La grève des routiers a été annoncée longtemps à l'avance. Le patronat, les patrons routiers et les autres, se sont préparés à cet affrontement. Ils ont peaufiné un scénario où patrons, gouvernement et directions syndicales ont chacun leur rôle, avec un seul objectif final : faire subir aux chauffeurs routiers une lourde défaite.

Le dimanche, à quelques heures du démarrage de la grève, pendant que le principal syndicat patronal, l'UFT, quittait les négociations, l'UNOSTRA signait avec la CFDT et FO un préaccord bidon que le principal dirigeant de la CFDT n'hésitait pas à qualifier " d'historique ". Dans le même temps le ministre des transports, JC Gayssot, faisait parvenir aux routiers une lettre pour les inciter à ne pas se mettre en grève.

Si les routiers, à la base, n'avaient pas pressenti ces manœuvres et n'avaient pas, dans plusieurs régions, entamé la grève avant l'heure, celle-ci n'aurait pas eu lieu. Les directions syndicales étaient visiblement prêtes à la brader avant même qu'elle démarre.

La détermination des grévistes était évidente. D'emblée, au premier matin de la grève, le nombre de barrages était quatre fois plus élevé qu'au début de celle de 96.

Dès le lundi, le gouvernement a alterné les beaux discours et les coups contre les routiers. Le matin, il a envoyé les CRS déloger les grévistes aux postes frontières et le soir, Gayssot dialoguer avec eux à un barrage du Mans. Le mardi, pour continuer à souffler le chaud et le froid, la reprise des négociations a été annoncée, mais l'UFT a déclaré qu'elle négocierait le... mercredi. Les médias ont augmenté la pression sur les grévistes en se faisant largement l'écho des réactions des patrons routiers et des gouvernements européens, ou de celle de Chirac qui est intervenu lui-même pour y aller de son couplet sur la " libre circulation ".

La police a été mobilisée pour stationner aux points névralgiques et tourner autour des barrages. Mais certainement pas pour empêcher les provocations à l'égard des grévistes. Dans le Nord un chauffard a foncé sur un barrage et a blessé gravement deux routiers. Dans la nuit de mardi à mercredi, un patron de Vitrolles a organisé un commando d'une vingtaine de nervis qui a attaqué, cagoulé et armé de battes de base-ball, un barrage et blessé sérieusement trois grévistes.

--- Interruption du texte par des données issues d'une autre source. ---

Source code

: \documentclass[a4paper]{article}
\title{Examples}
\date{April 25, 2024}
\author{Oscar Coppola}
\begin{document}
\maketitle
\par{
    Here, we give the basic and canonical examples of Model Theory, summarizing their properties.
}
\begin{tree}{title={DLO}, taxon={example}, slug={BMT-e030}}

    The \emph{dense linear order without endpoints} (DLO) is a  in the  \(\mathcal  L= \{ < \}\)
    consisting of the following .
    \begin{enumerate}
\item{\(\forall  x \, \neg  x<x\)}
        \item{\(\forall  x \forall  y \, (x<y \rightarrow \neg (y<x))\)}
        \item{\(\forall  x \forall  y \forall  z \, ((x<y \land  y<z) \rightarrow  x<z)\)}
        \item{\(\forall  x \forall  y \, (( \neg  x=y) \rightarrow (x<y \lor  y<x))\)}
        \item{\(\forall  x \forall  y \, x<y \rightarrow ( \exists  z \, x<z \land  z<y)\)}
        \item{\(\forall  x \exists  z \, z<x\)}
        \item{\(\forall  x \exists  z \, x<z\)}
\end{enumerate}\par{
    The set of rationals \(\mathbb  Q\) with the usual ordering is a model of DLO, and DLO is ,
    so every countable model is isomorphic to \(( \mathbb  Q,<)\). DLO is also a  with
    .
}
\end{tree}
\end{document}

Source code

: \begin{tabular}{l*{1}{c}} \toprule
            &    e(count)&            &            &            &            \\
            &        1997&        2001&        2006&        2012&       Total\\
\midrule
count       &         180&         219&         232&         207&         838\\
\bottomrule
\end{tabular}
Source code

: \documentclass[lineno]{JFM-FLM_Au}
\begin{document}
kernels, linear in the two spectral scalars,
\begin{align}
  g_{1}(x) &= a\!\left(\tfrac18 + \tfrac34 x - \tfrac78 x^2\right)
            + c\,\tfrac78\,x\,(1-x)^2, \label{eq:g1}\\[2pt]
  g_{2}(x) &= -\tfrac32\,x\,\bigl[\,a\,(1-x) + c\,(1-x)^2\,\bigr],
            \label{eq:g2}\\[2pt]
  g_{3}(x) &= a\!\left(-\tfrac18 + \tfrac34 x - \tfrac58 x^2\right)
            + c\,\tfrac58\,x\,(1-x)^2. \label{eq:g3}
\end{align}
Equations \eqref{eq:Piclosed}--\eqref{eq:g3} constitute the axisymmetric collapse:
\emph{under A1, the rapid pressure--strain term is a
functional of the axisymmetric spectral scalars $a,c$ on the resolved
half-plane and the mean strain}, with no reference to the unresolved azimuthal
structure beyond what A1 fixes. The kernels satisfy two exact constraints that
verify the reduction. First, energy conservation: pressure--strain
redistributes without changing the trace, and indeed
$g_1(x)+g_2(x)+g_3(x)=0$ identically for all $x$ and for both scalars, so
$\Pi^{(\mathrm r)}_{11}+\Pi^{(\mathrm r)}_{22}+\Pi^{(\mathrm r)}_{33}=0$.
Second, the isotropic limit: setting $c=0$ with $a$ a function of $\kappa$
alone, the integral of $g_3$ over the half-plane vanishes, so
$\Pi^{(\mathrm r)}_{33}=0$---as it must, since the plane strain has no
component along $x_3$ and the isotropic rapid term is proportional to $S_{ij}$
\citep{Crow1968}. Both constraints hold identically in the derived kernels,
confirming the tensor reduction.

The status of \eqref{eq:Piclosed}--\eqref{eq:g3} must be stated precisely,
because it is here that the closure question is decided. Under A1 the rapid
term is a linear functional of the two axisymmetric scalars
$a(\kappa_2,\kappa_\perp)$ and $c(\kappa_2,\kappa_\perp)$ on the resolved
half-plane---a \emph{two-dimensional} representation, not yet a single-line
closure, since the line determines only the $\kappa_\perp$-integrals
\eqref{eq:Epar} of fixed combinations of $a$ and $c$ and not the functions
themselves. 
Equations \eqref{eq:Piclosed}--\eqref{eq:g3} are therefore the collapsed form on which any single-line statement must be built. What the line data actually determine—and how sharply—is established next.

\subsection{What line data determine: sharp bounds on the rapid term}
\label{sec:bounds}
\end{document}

Pendant ce temps-là, Jospin a annoncé une loi pour la semaine prochaine. Il s'agirait de renforcer les contrôles pour faire appliquer la législation. Et il promet que le gouvernement veillera à l'application des accords qui seront signés. Comme si les routiers pouvaient se satisfaire de futurs contrôles - qui en plus retombent la plupart du temps sur eux - et de la promesse que Jospin sera ferme demain avec les patrons routiers quand, aujourd'hui, il est à leur disposition. Les directions syndicales ont annoncé qu'elles attendaient beaucoup des négociations qui s'ouvraient le mercredi matin et ont déclaré à l'unisson qu'il fallait vite arriver à un accord.

Les adversaires des routiers cherchent à les isoler, à les démoraliser. C'est à tous les travailleurs conscients, sur le terrain, de démontrer le contraire.

Routiers : salaires de misère, actions a la hausse

Pour la CLTI, organisation patronale solidaire de l’UFT, " les propositions patronales mises sur la table des négociations sont considérables et sans aucun doute à la limite de la capacité économique de nos entreprises ". A les entendre, toutes les entreprises de transport seraient le couteau sous la gorge, au bord de la faillite, incapables d’augmenter les salaires des camionneurs.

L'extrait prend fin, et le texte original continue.